> _Work instructions_
In the entries below, the word "next" appears on some lines. Copy each of those lines.

Plain-text document sources
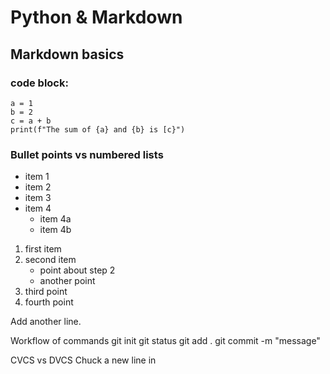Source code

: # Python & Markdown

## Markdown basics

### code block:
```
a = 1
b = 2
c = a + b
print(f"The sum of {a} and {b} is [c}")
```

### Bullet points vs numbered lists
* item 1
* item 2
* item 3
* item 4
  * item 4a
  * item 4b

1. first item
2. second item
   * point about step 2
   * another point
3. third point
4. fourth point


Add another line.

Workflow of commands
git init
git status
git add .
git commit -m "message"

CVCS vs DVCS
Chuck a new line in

...

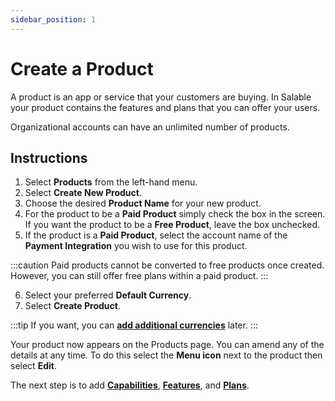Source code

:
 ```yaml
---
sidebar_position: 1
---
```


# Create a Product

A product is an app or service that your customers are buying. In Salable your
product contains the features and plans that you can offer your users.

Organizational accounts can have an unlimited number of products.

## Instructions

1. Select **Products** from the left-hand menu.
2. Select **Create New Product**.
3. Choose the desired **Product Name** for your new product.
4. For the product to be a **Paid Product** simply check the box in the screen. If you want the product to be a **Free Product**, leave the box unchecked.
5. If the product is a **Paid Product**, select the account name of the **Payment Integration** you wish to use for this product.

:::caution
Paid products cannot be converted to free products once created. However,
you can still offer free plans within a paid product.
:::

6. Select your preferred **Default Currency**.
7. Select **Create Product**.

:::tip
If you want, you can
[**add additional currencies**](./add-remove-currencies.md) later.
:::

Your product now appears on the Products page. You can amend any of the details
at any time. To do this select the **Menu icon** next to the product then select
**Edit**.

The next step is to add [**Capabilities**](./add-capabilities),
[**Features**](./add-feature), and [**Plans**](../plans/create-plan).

* * *

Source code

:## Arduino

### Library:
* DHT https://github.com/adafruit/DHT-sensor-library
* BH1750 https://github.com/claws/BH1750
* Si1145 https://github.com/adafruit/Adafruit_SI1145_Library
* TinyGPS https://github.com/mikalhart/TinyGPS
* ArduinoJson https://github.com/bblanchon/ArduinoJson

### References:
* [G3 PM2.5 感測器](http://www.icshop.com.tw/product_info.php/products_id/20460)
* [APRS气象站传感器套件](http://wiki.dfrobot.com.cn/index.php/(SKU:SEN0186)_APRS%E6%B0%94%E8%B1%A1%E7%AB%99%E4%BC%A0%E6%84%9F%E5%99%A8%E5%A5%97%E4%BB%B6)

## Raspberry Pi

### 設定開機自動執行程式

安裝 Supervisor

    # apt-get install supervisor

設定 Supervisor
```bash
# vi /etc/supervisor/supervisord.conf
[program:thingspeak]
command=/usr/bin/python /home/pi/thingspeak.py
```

> _Response to the task_
at any time. To do this select the **Menu icon** next to the product then select
The next step is to add [**Capabilities**](./add-capabilities),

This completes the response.